Activity
Copy word for word, and only, the lines below from the one with "# Newsrooms flock to the 'Net" through the last.

..............................

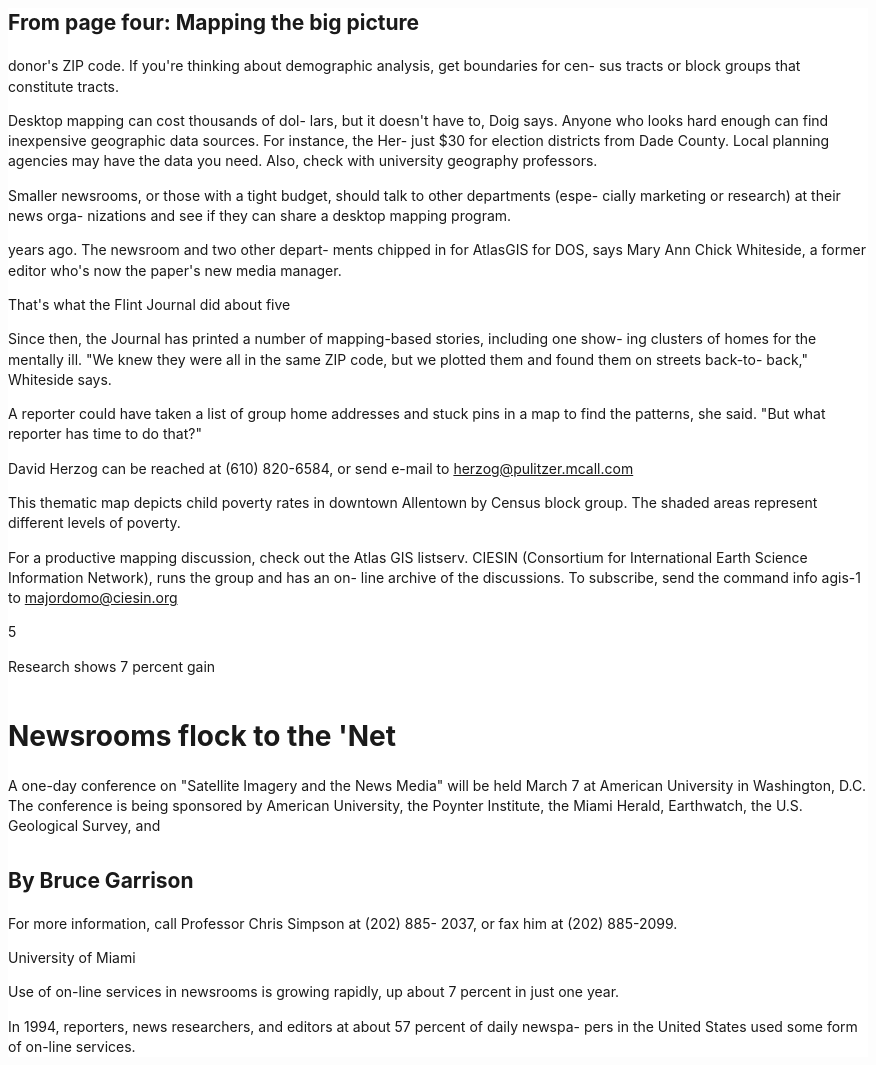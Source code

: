 ## From page four: Mapping the big picture 

donor's ZIP code. If you're thinking about demographic analysis, get boundaries for cen- sus tracts or block groups that constitute tracts. 

Desktop mapping can cost thousands of dol- lars, but it doesn't have to, Doig says. Anyone who looks hard enough can find inexpensive geographic data sources. For instance, the Her- just $30 for election districts from Dade County. Local planning agencies may have the data you need. Also, check with university geography professors. 

Smaller newsrooms, or those with a tight budget, should talk to other departments (espe- cially marketing or research) at their news orga- nizations and see if they can share a desktop mapping program. 

years ago. The newsroom and two other depart- ments chipped in for AtlasGIS for DOS, says Mary Ann Chick Whiteside, a former editor who's now the paper's new media manager. 

That's what the Flint Journal did about five 

Since then, the Journal has printed a number of mapping-based stories, including one show- ing clusters of homes for the mentally ill. "We knew they were all in the same ZIP code, but we plotted them and found them on streets back-to- back," Whiteside says. 

A reporter could have taken a list of group home addresses and stuck pins in a map to find the patterns, she said. "But what reporter has time to do that?" 

David Herzog can be reached at (610) 820-6584, or send e-mail to herzog@pulitzer.mcall.com 

This thematic map depicts child poverty rates in downtown Allentown by Census block group. The shaded areas represent different levels of poverty. 

For a productive mapping discussion, check out the Atlas GIS listserv. CIESIN (Consortium for International Earth Science Information Network), runs the group and has an on- line archive of the discussions. To subscribe, send the command info agis-1 to majordomo@ciesin.org 

5


Research shows 7 percent gain 

# Newsrooms flock to the 'Net 

A one-day conference on "Satellite Imagery and the News Media" will be held March 7 at American University in Washington, D.C. The conference is being sponsored by American University, the Poynter Institute, the Miami Herald, Earthwatch, the U.S. Geological Survey, and 

## By Bruce Garrison 

For more information, call Professor Chris Simpson at (202) 885- 2037, or fax him at (202) 885-2099. 

University of Miami 

Use of on-line services in newsrooms is growing rapidly, up about 7 percent in just one year. 

In 1994, reporters, news researchers, and editors at about 57 percent of daily newspa- pers in the United States used some form of on-line services.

..............................

Expected answer
# Newsrooms flock to the 'Net 

A one-day conference on "Satellite Imagery and the News Media" will be held March 7 at American University in Washington, D.C. The conference is being sponsored by American University, the Poynter Institute, the Miami Herald, Earthwatch, the U.S. Geological Survey, and 

## By Bruce Garrison 

For more information, call Professor Chris Simpson at (202) 885- 2037, or fax him at (202) 885-2099. 

University of Miami 

Use of on-line services in newsrooms is growing rapidly, up about 7 percent in just one year. 

In 1994, reporters, news researchers, and editors at about 57 percent of daily newspa- pers in the United States used some form of on-line services.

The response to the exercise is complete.